Going through the material below, please gather all lines with the word "License" in them.

■ Data for analysis ■
========================================================================

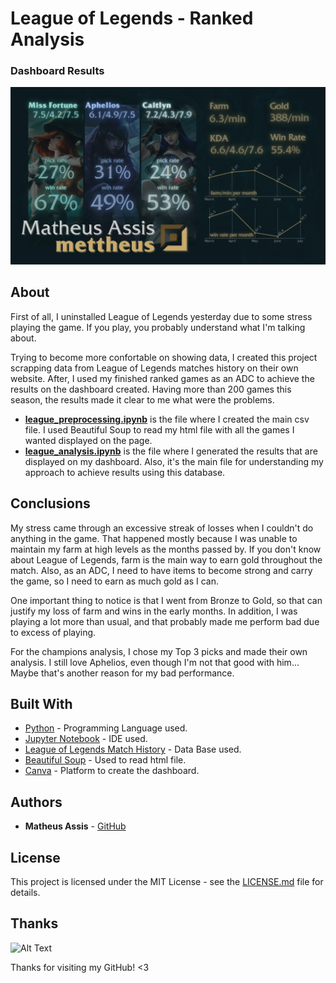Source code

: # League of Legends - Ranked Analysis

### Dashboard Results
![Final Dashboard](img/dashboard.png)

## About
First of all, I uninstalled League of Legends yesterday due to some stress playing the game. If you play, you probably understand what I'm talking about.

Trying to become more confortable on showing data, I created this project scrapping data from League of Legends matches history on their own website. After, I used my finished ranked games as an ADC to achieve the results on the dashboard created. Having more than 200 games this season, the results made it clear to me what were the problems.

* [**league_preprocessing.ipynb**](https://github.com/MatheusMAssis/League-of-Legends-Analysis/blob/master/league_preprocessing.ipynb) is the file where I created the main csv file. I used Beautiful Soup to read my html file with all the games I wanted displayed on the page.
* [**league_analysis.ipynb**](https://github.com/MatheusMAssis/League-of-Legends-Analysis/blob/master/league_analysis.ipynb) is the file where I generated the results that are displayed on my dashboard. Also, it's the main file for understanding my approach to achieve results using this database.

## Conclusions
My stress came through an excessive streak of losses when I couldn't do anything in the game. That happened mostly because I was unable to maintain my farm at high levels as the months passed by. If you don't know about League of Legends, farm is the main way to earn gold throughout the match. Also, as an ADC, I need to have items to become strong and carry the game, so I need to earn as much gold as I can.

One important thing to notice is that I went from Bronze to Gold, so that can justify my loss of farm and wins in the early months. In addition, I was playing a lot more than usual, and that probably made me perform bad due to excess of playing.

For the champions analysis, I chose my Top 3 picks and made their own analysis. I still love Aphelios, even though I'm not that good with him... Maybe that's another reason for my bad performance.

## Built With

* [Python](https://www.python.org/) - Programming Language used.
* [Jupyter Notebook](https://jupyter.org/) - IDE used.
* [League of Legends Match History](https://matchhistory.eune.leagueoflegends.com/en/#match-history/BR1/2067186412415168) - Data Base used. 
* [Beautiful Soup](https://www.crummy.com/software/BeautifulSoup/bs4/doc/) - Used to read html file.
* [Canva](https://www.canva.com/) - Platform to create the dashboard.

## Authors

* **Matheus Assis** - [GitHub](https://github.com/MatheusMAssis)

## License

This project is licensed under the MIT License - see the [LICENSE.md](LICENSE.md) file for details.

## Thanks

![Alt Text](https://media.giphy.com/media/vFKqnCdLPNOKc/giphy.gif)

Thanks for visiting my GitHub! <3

========================================================================

■ The completed task ■
## License
This project is licensed under the MIT License - see the [LICENSE.md](LICENSE.md) file for details.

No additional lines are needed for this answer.